Eighty matches would be played in comparison with the current total of 64, although the tournament would be expected to take place over the same time-frame as previous editions.
It would give a greater opportunity for less fancied teams to cause surprises, FIFA claim, highlighting the success of the likes of Wales and Iceland at Euro 2016 when the number of participating countries was expanded from 16 to 24.
But the main benefit appears to be financial, with a forecast of a 20 per cent rise in rights fees paid by broadcasters and sponsors.
This could lead to total revenue of $6.5 billion (£5.3 billion/€6.2 billion), it has been predicted, an increase of 25 per cent compared with the 2014 World Cup in Brazil.
Infantino claims that his plans enjoy "overwhelming support" from the 211 FIFA member federations.
Any delay to approval is likely to surround the distribution of additional places between the continental federations.
Some figures, including German Football Federation President Reinhard Grindel, have expressed concern that the changes will dilute the quality of the competition by reducing the proportion of teams from dominant Europe and South America.
Others were initially against the expansion, but are now thought to be accepting the changes because they realise there is nothing they can do to prevent it.

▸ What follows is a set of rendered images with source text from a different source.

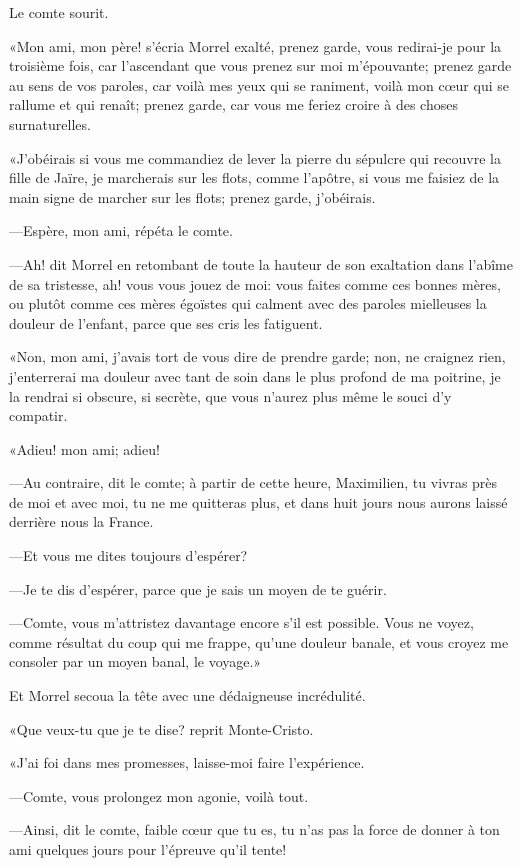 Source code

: Le comte sourit. 

«Mon ami, mon père! s'écria Morrel exalté, prenez garde, vous redirai-je pour la troisième fois, car l'ascendant que vous prenez sur moi m'épouvante; prenez garde au sens de vos paroles, car voilà mes yeux qui se raniment, voilà mon cœur qui se rallume et qui renaît; prenez garde, car vous me feriez croire à des choses surnaturelles. 

«J'obéirais si vous me commandiez de lever la pierre du sépulcre qui recouvre la fille de Jaïre, je marcherais sur les flots, comme l'apôtre, si vous me faisiez de la main signe de marcher sur les flots; prenez garde, j'obéirais. 

—Espère, mon ami, répéta le comte. 

—Ah! dit Morrel en retombant de toute la hauteur de son exaltation dans l'abîme de sa tristesse, ah! vous vous jouez de moi: vous faites comme ces bonnes mères, ou plutôt comme ces mères égoïstes qui calment avec des paroles mielleuses la douleur de l'enfant, parce que ses cris les fatiguent. 

«Non, mon ami, j'avais tort de vous dire de prendre garde; non, ne craignez rien, j'enterrerai ma douleur avec tant de soin dans le plus profond de ma poitrine, je la rendrai si obscure, si secrète, que vous n'aurez plus même le souci d'y compatir. 

«Adieu! mon ami; adieu! 

—Au contraire, dit le comte; à partir de cette heure, Maximilien, tu vivras près de moi et avec moi, tu ne me quitteras plus, et dans huit jours nous aurons laissé derrière nous la France. 

—Et vous me dites toujours d'espérer? 

—Je te dis d'espérer, parce que je sais un moyen de te guérir. 

—Comte, vous m'attristez davantage encore s'il est possible. Vous ne voyez, comme résultat du coup qui me frappe, qu'une douleur banale, et vous croyez me consoler par un moyen banal, le voyage.» 

Et Morrel secoua la tête avec une dédaigneuse incrédulité. 

«Que veux-tu que je te dise? reprit Monte-Cristo. 

«J'ai foi dans mes promesses, laisse-moi faire l'expérience. 

—Comte, vous prolongez mon agonie, voilà tout. 

—Ainsi, dit le comte, faible cœur que tu es, tu n'as pas la force de donner à ton ami quelques jours pour l'épreuve qu'il tente!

There is no chance of these changes coming in for either Russia 2018 or Qatar 2022, where a 32-team format is guaranteed.
This was all expected to be be discussed at the meeting of the Confederation Presidents today.
Attention here tomorrow will turn to the inaugural Best FIFA Football Awards ceremony taking place at the Zürich TPC studios.
The ceremony, seen as a rival to the Ballon d'Or after FIFA ended their six-year association with that event in 2016, sees Portugal's Cristiano Ronaldo, France's Antoine Griezmann and Argentina's Lionel Messi in the frame for the Men's Player Award.
Voting will be based half on the choices of captains and coaches from national teams around the world, with the other 50 per cent divided between a public ballot and submissions from journalists.
Germany's Melanie Behringer, United States' Carli Lloyd and Brazil's Marta will lock horns for the Women's Player award.
Real Madrid's Zinedine Zidane, Leicester City's Claudio Ranieri and Portugal's national team boss Fernando Santos will contest the Men's Coach Award.
Fan and fair play awards are among others due to be handed out.